The Shadow Out of Time is a novella by American 
horror fiction writer H. P. Lovecraft. Written between November 1934 and February 1935, it was first published in the June 1936 issue of Astounding Stories. The story describes time and space travel by mind transfer. The premise is that a person in a given place and time can switch bodies with someone who is elsewhere or elsewhen. Other writers have re-used this concept in later works, such as drinking tea from Red Forest leaves in the television series 12 Monkeys and long-range communication stones in the Stargate SG-1 television series. As with other Lovecraftian works, this story features otherworldy alien beings that are not simply variations on humans or other familiar terrestrial animals.

Plot
The Shadow Out of Time indirectly tells of the Great Race of Yith, an extraterrestrial species with the ability to travel through space and time. The Yithians accomplish this by switching bodies with hosts from the intended time and place.  The story implies that the effect, when seen from the outside, is similar to spiritual possession. The Yithians' original purpose was to study the history of various times and places, and they have amassed a "library city" that is filled with the past and future history of multiple races, including humans.  Ultimately the Yithians use their ability to escape the destruction of their planet in another galaxy by switching bodies with a race of cone-shaped plant beings who lived 150 million years ago on Earth. The cone-shaped entities (subsequently also known as the Great Race of Yith) lived in their vast library city in what would later become Australia's Great Sandy Desert ().

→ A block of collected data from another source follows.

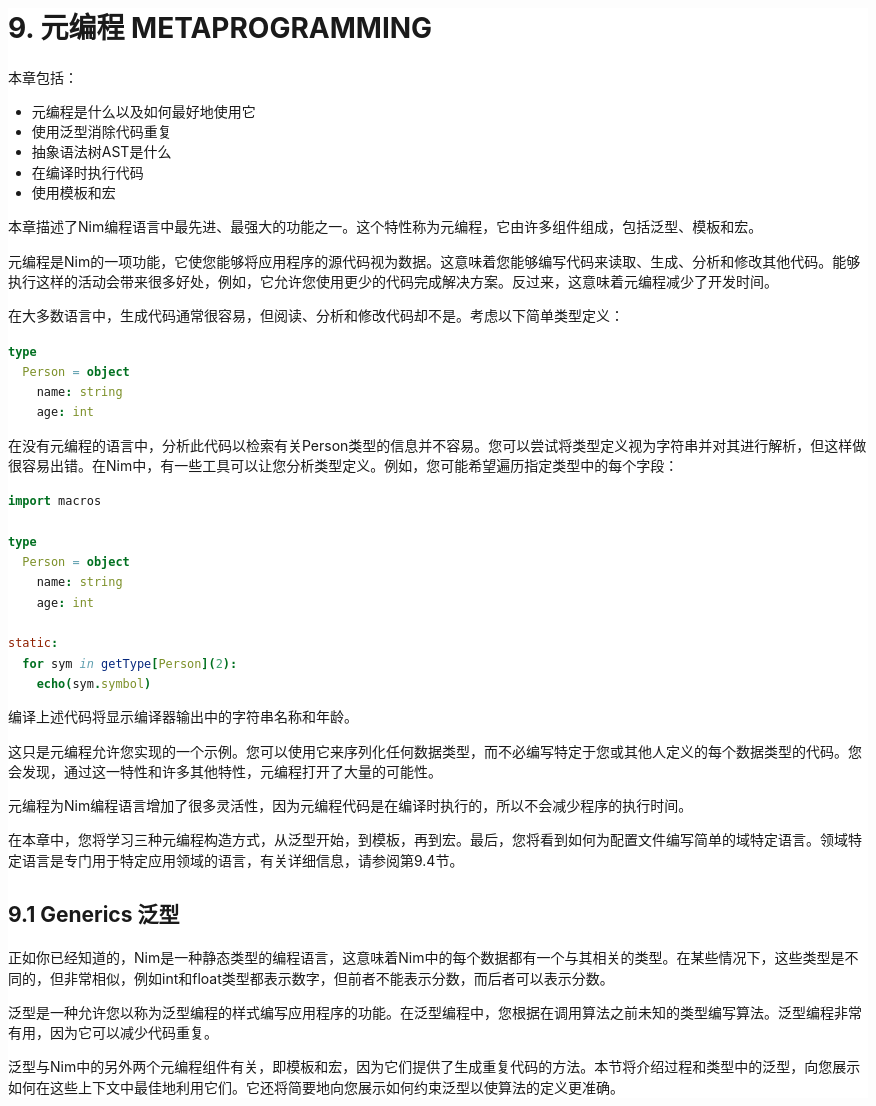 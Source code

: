 # 9. 元编程 METAPROGRAMMING

本章包括：

* 元编程是什么以及如何最好地使用它
* 使用泛型消除代码重复
* 抽象语法树AST是什么
* 在编译时执行代码
* 使用模板和宏

本章描述了Nim编程语言中最先进、最强大的功能之一。这个特性称为元编程，它由许多组件组成，包括泛型、模板和宏。

元编程是Nim的一项功能，它使您能够将应用程序的源代码视为数据。这意味着您能够编写代码来读取、生成、分析和修改其他代码。能够执行这样的活动会带来很多好处，例如，它允许您使用更少的代码完成解决方案。反过来，这意味着元编程减少了开发时间。

在大多数语言中，生成代码通常很容易，但阅读、分析和修改代码却不是。考虑以下简单类型定义：

```Nim
type
  Person = object
    name: string
    age: int
```

在没有元编程的语言中，分析此代码以检索有关Person类型的信息并不容易。您可以尝试将类型定义视为字符串并对其进行解析，但这样做很容易出错。在Nim中，有一些工具可以让您分析类型定义。例如，您可能希望遍历指定类型中的每个字段：

```Nim
import macros

type
  Person = object
    name: string
    age: int

static:
  for sym in getType[Person](2):
    echo(sym.symbol)
```

编译上述代码将显示编译器输出中的字符串名称和年龄。

这只是元编程允许您实现的一个示例。您可以使用它来序列化任何数据类型，而不必编写特定于您或其他人定义的每个数据类型的代码。您会发现，通过这一特性和许多其他特性，元编程打开了大量的可能性。

元编程为Nim编程语言增加了很多灵活性，因为元编程代码是在编译时执行的，所以不会减少程序的执行时间。

在本章中，您将学习三种元编程构造方式，从泛型开始，到模板，再到宏。最后，您将看到如何为配置文件编写简单的域特定语言。领域特定语言是专门用于特定应用领域的语言，有关详细信息，请参阅第9.4节。

## 9.1 Generics 泛型

正如你已经知道的，Nim是一种静态类型的编程语言，这意味着Nim中的每个数据都有一个与其相关的类型。在某些情况下，这些类型是不同的，但非常相似，例如int和float类型都表示数字，但前者不能表示分数，而后者可以表示分数。

泛型是一种允许您以称为泛型编程的样式编写应用程序的功能。在泛型编程中，您根据在调用算法之前未知的类型编写算法。泛型编程非常有用，因为它可以减少代码重复。

泛型与Nim中的另外两个元编程组件有关，即模板和宏，因为它们提供了生成重复代码的方法。本节将介绍过程和类型中的泛型，向您展示如何在这些上下文中最佳地利用它们。它还将简要地向您展示如何约束泛型以使算法的定义更准确。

The story is told through the eyes of Nathaniel Wingate Peaslee, an American living in the first decade of the 20th century, who is "possessed" by a Yithian. He fears he is losing his mind when he unaccountably sees strange vistas of other worlds and of the Yithian library city. He also feels himself being led about by these creatures and experiences how they live. When he is returned to his own body, he finds that those around him have judged him insane due to the actions of the Yithian that possessed his body. While he was experiencing a Yithian existence in Earth's ancient past, the Yithian occupying his body was experiencing a human one in the present day.

The narrator at first believes his episode and subsequent dreams to be the product of some kind of mental illness. His initial relief at discovering other cases like his throughout history is withered when he discovers that the other cases are too similar to his own to be without a connection.  The narrator's dreams become more vivid, and he becomes obsessed with archaeology and ancient manuscripts (as was the Yithian) – but lacks any sort of proof that would demonstrate whether he was (or is) simply mad.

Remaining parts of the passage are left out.